What to work on:
The entries below hold a line with "Client file contains" and a line with "Client : Please". Return those lines and all that lie between them, exactly and only.

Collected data
------------------------

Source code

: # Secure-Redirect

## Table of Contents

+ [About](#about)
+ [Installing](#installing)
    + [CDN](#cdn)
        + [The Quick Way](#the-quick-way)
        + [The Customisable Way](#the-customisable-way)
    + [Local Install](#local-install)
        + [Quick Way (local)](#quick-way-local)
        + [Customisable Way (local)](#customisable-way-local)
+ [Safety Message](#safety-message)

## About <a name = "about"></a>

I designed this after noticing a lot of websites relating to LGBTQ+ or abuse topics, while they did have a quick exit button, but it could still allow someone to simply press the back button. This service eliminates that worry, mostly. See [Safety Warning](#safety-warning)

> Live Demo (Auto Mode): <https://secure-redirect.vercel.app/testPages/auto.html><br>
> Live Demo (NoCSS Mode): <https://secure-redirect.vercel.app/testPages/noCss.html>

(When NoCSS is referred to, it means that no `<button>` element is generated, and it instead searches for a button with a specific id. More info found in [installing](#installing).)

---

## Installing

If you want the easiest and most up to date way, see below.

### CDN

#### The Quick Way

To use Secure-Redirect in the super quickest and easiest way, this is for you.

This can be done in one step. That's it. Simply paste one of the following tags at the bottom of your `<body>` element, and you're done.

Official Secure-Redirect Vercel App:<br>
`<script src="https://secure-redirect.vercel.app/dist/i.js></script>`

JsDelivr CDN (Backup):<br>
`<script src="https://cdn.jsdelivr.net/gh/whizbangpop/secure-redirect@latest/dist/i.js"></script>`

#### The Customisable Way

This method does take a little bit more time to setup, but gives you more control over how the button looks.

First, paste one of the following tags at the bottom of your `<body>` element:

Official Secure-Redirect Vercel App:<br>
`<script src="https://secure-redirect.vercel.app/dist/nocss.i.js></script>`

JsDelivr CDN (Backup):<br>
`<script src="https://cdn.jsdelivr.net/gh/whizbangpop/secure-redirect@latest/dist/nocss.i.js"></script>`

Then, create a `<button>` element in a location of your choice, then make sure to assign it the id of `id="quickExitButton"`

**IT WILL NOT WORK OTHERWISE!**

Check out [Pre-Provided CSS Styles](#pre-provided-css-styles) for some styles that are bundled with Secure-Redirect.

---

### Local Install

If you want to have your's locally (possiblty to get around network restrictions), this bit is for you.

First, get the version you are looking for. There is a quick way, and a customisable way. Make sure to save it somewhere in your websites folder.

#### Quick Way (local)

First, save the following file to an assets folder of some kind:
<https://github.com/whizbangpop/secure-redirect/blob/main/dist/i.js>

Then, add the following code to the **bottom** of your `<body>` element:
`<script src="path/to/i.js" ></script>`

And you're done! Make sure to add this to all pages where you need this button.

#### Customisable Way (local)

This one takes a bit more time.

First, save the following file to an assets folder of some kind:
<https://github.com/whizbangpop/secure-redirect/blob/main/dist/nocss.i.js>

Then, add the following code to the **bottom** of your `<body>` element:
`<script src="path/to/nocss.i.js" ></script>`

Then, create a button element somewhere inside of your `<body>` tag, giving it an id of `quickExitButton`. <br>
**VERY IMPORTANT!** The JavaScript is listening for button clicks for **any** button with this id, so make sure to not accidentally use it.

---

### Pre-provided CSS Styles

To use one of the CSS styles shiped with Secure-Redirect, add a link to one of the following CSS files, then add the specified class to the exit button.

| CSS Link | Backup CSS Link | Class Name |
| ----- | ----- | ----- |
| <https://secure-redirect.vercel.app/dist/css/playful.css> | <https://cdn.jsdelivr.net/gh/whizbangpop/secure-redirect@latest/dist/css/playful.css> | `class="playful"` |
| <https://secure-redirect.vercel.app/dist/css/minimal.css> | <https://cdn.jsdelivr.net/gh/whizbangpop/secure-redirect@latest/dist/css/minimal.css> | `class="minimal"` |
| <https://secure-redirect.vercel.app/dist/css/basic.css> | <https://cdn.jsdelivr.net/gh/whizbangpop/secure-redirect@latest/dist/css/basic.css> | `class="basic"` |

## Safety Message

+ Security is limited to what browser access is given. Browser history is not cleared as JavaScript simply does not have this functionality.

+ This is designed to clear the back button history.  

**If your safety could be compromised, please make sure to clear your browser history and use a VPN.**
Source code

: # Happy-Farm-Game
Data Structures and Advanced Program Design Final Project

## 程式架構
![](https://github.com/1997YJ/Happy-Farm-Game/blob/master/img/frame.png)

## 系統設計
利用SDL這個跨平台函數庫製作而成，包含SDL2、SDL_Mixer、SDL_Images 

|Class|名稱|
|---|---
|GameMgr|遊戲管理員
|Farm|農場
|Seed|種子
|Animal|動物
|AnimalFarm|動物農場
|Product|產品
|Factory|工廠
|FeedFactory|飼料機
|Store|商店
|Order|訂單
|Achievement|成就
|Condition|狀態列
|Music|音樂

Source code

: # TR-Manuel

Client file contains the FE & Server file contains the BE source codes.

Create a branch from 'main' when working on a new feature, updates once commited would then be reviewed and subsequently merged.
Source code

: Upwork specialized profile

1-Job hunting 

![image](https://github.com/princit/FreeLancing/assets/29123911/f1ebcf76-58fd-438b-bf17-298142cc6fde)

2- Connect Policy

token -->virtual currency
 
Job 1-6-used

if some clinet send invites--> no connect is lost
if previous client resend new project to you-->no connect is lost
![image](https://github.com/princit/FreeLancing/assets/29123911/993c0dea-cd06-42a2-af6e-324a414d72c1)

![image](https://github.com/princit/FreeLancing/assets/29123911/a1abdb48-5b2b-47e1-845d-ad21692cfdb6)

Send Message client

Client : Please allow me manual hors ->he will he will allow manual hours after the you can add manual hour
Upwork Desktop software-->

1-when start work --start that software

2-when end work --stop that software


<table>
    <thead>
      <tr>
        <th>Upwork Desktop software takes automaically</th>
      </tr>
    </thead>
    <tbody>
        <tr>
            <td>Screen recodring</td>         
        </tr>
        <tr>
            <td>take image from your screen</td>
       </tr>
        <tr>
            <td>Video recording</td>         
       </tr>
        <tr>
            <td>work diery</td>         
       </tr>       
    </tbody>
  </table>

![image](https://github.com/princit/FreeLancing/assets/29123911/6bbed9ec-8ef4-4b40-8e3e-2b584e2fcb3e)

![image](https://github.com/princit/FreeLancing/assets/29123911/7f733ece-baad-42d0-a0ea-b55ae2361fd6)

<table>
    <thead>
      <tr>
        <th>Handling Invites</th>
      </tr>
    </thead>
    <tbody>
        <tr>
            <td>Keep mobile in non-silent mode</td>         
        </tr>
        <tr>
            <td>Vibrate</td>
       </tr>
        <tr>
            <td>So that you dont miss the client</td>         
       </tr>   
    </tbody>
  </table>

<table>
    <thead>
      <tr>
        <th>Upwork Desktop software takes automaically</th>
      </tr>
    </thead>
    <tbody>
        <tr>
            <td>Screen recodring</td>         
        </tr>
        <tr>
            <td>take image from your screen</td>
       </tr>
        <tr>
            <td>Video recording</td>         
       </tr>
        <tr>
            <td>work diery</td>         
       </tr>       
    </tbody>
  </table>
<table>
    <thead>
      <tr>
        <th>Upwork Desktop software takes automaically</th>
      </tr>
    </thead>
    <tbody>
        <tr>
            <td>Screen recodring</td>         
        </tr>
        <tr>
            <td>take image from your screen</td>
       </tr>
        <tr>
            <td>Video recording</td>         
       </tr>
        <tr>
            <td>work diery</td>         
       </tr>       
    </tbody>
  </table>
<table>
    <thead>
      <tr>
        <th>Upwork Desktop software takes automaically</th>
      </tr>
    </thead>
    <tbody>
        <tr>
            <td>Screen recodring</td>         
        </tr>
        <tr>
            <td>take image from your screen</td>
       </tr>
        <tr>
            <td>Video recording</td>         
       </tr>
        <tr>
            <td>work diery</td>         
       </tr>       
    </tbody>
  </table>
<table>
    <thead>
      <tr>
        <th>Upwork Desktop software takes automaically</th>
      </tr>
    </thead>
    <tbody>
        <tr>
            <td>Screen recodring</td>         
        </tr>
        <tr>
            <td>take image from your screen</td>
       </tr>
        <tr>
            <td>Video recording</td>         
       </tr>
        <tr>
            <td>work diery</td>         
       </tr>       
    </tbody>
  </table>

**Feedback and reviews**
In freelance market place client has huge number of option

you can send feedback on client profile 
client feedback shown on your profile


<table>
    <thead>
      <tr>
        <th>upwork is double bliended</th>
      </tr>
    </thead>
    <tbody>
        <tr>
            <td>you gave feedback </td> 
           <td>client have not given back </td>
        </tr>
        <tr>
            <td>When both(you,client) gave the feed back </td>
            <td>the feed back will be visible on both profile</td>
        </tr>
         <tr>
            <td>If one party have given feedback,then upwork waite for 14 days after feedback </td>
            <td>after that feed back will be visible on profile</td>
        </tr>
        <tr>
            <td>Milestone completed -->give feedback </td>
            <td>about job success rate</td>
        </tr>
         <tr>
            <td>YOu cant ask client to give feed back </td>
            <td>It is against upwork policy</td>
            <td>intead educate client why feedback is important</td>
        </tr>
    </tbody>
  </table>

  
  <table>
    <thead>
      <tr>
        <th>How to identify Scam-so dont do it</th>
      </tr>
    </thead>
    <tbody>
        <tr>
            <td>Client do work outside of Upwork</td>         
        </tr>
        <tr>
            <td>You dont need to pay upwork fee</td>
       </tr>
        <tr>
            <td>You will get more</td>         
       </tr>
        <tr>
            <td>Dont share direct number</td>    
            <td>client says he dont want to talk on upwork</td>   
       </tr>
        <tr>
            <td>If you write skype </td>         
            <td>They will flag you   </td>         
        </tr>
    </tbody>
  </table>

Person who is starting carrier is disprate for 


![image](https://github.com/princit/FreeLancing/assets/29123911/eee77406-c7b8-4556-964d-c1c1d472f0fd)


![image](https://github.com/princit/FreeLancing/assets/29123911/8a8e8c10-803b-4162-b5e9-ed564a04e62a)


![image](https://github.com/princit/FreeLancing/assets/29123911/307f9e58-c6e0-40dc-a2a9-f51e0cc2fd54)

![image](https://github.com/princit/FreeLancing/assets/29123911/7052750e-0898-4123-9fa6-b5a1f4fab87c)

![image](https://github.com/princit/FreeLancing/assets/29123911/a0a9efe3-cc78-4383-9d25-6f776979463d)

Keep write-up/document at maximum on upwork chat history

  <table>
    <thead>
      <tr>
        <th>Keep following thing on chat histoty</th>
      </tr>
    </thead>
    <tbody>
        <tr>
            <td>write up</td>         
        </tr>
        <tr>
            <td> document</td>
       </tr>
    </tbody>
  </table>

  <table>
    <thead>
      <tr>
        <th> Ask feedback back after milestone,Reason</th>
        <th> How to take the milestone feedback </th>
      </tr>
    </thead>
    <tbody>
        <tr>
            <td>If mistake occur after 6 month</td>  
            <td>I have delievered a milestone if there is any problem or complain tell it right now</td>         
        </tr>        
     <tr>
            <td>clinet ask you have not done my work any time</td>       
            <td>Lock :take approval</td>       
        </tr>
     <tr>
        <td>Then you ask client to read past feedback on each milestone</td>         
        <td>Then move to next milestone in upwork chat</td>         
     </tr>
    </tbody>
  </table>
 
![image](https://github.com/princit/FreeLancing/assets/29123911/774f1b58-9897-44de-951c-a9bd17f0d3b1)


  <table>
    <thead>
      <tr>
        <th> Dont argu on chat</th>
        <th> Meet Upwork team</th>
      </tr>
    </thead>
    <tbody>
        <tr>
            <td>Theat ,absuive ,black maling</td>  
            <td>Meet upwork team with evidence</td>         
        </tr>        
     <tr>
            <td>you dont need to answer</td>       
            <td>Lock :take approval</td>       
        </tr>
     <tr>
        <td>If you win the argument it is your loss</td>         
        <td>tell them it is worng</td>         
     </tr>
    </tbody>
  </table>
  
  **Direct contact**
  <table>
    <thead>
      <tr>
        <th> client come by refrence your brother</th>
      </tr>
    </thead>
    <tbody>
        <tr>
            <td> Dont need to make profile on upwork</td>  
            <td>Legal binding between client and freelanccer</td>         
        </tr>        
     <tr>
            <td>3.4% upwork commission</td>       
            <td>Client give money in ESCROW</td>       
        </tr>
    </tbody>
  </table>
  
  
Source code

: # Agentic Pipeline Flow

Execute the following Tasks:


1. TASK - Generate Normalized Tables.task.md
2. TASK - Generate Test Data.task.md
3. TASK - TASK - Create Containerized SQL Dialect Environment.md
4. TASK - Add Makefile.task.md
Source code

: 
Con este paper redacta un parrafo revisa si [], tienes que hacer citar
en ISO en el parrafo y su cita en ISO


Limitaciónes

------------------------

Answer box:
Client file contains the FE & Server file contains the BE source codes.

Create a branch from 'main' when working on a new feature, updates once commited would then be reviewed and subsequently merged.
Source code

: Upwork specialized profile

1-Job hunting 

![image](https://github.com/princit/FreeLancing/assets/29123911/f1ebcf76-58fd-438b-bf17-298142cc6fde)

2- Connect Policy

token -->virtual currency
 
Job 1-6-used

if some clinet send invites--> no connect is lost
if previous client resend new project to you-->no connect is lost
![image](https://github.com/princit/FreeLancing/assets/29123911/993c0dea-cd06-42a2-af6e-324a414d72c1)

![image](https://github.com/princit/FreeLancing/assets/29123911/a1abdb48-5b2b-47e1-845d-ad21692cfdb6)

Send Message client

Client : Please allow me manual hors ->he will he will allow manual hours after the you can add manual hour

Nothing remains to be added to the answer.